We can all play a valuable role in helping to care for the birds that visit our gardens and help to overcome periods of natural food shortage, survive periods of severe winter weather and be in good breeding condition in the spring. Combine that with good nesting sites and you stand a good chance of the continuity of species in your garden or back yard.



What Birds Can You Expect To See Feeding In Your Garden

You may be able to attract the wild birds close enough to see what is visiting your garden but bird identification can sometimes be difficult as some bird species look very similar to the naked eye. The popularity of bird watching has encouraged the production and availability of birdwatching binoculars, spotting scopes etc and armed with the right equipment and field guide you should have no problem compiling a list or birds that you are attracting to your space.

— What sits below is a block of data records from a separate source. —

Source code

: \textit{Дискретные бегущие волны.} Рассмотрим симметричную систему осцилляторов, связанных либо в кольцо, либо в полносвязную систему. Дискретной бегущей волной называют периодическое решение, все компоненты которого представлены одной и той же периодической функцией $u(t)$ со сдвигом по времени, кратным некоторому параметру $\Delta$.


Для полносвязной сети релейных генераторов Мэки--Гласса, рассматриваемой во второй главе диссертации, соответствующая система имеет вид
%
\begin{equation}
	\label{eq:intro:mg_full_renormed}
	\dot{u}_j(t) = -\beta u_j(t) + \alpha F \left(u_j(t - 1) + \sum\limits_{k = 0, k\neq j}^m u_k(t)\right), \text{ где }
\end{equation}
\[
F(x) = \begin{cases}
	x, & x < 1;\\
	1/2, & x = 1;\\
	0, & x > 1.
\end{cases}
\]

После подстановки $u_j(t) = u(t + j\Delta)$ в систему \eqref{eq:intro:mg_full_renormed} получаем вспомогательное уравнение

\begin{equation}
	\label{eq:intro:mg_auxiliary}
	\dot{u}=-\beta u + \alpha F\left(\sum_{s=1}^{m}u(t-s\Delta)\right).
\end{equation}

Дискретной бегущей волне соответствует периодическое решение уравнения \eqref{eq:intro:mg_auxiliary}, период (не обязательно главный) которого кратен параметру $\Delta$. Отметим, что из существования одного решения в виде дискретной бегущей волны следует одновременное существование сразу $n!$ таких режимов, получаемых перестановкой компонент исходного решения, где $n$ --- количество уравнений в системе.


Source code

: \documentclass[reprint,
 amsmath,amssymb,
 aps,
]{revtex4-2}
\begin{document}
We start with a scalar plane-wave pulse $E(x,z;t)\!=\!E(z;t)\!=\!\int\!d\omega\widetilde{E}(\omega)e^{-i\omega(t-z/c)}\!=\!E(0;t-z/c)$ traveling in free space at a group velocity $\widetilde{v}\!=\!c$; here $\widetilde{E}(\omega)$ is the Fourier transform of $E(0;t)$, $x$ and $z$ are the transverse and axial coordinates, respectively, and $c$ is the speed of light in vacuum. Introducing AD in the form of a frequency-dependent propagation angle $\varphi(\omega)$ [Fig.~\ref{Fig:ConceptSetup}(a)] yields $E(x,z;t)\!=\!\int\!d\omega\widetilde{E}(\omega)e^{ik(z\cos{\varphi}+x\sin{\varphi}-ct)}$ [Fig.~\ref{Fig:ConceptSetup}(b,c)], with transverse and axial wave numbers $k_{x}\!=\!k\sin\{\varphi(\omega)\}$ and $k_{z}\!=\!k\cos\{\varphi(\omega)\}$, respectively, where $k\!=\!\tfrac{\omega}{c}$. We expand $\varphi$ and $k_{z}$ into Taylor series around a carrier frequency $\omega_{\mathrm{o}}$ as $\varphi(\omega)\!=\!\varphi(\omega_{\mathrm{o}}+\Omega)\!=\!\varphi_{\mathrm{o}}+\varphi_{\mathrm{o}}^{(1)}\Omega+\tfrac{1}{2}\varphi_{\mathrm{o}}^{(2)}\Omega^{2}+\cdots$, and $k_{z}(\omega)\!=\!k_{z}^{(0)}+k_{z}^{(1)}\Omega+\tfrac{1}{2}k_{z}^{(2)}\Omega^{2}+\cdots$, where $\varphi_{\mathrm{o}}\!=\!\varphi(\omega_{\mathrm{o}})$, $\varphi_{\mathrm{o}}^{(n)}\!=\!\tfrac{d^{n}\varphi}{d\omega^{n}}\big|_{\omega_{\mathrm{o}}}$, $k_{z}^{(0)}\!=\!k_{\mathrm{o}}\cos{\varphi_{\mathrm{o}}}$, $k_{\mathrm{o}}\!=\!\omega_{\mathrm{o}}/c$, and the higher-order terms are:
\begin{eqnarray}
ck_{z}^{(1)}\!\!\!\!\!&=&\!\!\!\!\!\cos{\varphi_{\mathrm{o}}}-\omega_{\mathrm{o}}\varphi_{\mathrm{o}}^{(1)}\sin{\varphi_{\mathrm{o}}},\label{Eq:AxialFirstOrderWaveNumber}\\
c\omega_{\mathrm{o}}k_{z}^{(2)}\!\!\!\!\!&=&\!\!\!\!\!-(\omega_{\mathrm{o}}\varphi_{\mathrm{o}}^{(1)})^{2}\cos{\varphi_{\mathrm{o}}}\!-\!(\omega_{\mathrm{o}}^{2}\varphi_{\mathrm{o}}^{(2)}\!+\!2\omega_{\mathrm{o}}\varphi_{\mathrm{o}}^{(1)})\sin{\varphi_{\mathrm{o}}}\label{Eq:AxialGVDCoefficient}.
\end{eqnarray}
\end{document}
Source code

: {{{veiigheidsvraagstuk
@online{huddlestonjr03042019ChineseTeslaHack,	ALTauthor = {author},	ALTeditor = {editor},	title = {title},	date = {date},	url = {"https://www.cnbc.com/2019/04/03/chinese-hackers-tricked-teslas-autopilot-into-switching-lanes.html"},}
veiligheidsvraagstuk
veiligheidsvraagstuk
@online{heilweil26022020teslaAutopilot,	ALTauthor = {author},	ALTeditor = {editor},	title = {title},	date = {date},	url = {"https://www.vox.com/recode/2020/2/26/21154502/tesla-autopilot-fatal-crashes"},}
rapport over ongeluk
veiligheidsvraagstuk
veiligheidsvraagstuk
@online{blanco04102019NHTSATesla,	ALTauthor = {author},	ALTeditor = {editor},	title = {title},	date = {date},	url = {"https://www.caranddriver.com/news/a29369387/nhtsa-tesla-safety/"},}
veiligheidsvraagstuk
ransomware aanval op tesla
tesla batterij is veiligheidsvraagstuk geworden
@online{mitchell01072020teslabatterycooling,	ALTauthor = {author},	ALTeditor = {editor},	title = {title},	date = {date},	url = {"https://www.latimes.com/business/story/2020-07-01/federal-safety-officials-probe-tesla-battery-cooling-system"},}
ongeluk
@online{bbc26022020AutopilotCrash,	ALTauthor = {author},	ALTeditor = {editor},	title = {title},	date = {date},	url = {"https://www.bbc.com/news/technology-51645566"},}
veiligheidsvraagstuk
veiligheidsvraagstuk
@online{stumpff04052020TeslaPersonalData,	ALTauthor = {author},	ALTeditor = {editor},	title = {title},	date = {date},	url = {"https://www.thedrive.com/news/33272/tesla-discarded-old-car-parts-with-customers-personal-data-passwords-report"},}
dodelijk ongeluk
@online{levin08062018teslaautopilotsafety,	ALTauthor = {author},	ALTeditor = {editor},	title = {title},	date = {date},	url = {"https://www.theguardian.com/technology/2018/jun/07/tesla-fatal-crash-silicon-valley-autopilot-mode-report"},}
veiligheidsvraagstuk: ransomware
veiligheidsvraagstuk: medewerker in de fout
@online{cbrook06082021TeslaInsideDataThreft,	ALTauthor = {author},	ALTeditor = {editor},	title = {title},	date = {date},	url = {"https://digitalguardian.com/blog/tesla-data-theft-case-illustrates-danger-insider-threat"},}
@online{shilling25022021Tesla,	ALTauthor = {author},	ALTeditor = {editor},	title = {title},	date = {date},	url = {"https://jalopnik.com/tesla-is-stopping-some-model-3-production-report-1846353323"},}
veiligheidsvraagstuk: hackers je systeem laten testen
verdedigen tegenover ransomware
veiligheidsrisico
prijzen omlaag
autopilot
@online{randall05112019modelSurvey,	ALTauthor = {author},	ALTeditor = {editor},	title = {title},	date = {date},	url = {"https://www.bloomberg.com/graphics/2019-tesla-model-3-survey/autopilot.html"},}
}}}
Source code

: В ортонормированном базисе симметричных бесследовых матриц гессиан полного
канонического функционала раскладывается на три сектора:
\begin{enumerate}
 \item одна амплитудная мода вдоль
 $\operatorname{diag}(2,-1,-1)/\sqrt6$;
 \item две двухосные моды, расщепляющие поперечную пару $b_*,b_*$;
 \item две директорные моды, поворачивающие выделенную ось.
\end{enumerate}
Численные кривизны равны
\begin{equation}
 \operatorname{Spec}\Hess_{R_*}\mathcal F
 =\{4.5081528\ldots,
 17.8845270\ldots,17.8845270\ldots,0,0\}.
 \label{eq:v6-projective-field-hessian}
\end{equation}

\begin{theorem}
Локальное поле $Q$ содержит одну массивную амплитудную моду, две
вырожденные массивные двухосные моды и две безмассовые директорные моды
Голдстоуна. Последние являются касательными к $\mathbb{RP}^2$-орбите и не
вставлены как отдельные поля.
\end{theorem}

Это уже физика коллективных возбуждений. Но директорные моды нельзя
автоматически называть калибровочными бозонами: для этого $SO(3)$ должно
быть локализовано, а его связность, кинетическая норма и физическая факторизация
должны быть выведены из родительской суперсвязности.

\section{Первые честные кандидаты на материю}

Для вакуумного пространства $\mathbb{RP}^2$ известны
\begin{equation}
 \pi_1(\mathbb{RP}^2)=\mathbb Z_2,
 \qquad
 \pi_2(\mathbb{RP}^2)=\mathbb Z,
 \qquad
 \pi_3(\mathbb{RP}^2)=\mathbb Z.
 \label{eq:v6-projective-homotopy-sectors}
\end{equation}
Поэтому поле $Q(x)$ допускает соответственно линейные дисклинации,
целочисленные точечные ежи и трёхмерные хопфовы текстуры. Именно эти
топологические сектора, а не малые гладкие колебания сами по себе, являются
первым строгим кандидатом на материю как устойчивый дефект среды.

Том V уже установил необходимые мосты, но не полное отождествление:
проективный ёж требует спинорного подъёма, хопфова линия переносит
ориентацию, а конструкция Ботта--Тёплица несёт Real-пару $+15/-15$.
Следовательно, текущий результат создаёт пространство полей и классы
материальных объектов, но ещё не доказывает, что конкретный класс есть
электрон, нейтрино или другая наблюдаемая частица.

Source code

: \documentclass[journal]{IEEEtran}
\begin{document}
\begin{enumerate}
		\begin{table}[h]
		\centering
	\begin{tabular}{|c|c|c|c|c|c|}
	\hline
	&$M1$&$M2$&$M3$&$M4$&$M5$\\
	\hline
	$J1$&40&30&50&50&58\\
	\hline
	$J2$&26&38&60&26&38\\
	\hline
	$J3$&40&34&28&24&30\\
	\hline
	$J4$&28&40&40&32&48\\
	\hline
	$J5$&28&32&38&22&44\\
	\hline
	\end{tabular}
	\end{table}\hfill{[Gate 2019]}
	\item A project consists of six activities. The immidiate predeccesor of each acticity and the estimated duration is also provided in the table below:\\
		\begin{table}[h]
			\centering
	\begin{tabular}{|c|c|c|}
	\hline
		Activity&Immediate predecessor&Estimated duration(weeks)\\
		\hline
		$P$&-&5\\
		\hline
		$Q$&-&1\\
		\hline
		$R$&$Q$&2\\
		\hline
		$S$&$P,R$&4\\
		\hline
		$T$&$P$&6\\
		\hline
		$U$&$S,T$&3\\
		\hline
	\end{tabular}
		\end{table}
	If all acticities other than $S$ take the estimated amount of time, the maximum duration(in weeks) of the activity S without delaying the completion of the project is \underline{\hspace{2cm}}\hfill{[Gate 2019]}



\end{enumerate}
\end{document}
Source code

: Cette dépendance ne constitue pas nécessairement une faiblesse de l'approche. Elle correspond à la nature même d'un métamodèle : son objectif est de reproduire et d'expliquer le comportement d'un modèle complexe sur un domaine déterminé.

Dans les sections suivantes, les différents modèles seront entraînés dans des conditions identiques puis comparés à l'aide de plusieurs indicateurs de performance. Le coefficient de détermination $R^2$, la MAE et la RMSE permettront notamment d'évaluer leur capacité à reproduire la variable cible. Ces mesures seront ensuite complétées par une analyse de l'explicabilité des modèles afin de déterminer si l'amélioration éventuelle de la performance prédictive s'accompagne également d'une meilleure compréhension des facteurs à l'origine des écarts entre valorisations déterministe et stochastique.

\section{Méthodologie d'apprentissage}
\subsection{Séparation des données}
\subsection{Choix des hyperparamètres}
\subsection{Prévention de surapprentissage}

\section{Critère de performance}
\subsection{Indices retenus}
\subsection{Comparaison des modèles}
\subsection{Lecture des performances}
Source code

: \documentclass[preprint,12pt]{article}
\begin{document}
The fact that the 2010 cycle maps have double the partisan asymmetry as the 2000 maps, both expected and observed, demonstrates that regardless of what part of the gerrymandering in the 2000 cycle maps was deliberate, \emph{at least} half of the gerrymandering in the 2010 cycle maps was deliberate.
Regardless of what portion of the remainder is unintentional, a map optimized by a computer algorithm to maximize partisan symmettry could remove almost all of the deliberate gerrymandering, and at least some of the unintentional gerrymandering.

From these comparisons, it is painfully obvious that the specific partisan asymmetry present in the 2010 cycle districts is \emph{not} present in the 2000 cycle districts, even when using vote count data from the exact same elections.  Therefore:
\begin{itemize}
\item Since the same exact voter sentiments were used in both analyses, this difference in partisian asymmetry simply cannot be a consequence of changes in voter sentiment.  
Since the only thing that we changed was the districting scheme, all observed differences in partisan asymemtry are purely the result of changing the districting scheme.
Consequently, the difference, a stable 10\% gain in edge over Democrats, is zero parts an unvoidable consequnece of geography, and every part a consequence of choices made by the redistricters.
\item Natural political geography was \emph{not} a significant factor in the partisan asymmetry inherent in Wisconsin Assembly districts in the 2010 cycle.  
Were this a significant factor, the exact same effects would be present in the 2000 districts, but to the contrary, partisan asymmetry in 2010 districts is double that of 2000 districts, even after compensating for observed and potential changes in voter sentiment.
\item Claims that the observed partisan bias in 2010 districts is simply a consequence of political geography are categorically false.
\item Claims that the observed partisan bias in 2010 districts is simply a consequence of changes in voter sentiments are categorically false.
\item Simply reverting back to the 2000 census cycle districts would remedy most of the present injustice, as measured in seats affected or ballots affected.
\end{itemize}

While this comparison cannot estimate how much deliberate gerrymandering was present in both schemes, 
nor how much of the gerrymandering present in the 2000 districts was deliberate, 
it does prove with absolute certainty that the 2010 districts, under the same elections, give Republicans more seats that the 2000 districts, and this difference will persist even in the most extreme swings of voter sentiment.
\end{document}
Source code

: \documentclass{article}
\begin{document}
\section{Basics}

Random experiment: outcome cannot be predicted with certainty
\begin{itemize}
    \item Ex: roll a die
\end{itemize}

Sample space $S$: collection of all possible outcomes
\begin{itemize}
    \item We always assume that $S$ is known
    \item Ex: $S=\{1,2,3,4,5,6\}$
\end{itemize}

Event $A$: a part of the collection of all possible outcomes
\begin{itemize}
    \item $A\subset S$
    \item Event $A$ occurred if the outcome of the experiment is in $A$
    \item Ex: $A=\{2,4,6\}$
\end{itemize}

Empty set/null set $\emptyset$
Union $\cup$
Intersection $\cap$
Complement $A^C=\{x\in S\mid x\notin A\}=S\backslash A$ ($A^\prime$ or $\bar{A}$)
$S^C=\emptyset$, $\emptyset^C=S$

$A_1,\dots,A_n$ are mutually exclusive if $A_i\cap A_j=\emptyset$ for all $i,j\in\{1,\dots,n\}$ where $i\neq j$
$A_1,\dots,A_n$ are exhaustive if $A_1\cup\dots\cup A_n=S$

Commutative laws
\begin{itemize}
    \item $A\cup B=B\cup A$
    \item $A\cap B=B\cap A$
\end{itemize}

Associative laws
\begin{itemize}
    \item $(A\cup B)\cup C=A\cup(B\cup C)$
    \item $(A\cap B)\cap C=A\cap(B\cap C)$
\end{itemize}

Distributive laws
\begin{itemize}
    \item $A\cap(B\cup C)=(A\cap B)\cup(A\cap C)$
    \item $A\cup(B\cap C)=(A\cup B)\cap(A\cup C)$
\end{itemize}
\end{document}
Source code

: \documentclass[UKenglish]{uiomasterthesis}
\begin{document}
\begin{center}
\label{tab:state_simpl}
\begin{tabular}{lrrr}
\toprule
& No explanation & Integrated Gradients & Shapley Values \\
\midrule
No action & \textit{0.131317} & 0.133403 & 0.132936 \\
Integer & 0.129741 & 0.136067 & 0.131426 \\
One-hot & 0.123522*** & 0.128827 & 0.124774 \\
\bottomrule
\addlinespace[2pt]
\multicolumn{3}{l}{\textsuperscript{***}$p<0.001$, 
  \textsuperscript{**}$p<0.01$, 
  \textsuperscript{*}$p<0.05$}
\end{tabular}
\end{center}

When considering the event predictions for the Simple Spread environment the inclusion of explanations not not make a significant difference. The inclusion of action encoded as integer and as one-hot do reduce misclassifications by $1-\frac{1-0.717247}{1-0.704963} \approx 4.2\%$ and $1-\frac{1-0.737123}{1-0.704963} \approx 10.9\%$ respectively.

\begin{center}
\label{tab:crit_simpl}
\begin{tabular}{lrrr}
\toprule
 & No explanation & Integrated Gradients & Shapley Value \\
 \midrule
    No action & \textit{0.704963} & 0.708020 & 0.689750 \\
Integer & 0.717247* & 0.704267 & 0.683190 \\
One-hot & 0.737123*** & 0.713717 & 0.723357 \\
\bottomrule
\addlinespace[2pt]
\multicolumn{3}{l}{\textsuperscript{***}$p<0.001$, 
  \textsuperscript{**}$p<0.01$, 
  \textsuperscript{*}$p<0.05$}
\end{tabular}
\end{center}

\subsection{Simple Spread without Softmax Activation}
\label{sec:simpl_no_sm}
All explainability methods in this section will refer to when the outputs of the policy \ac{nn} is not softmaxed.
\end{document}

The most likely visitors are starlings, house sparrows, blackbirds, blue and great tits, robins, greenfinches, pigeons and collared doves.

 

In many gardens dunnocks, song thrushes and chaffinches will be seen on the ground beneath the birdtable.

If you have trees or live in a wooded area you may see great spotted woodpeckers, nuthatches and coal, marsh and long-tailed tits.

We are lucky enough to have a woodpecker visiting the nut feeder and regular visits now from long-tailed tits. At one time the long-tailed tits just passed through, stopping off for a few days feeding and then moving on. Squashing peanuts into the bark of a tree resulted in visits from a nuthatch and treecreeper.

Blackcaps are becoming regular visitors to some bird tables in winter.

All thrush species - fieldfares, redwings, mistle thrush and song thrush and blackbirds visit gardens for fruit and berries. Grow trees and bushes that bear berries of different colours and be prepared to enjoy them for the short period before they are stripped by the hungry birds. In some ways this provides double the pleasure, your garden enhanced by the colourful berries and the enjoyment of watching the birds.

 

Siskins and bramblings can be regular visitors in some winters. You may also see sparrowhawks and kestrels in search of prey. The sparrowhawks are regular visitors to our garden. Beautiful birds but it can be difficult when you see them hunting and catching a bird. However this is nature and that is what they do. The one think you can say for sparrowhawks is that they kill and eat all that it is possible for them to eat, it is not just wilful and senseless killing for the sake of it.

Insect-eating birds, such as wrens and treecreepers are unlikely to visit bird tables, but for treecreepers food can be pushed into cracks in bark and for wrens put beside an ivy-covered wall, a stump or along a hedge bottom. A wren may be small but you will certainly know when one has claimed your garden as its territory, where does all that noise come from?

Goldfinches are attracted to seedheads of plants such as teasel and the seed supply can be augmented by refilling the seedheads with nyjer (niger) seeds which they love. You will be glad you did when you get a visit from one of these beautiful birds.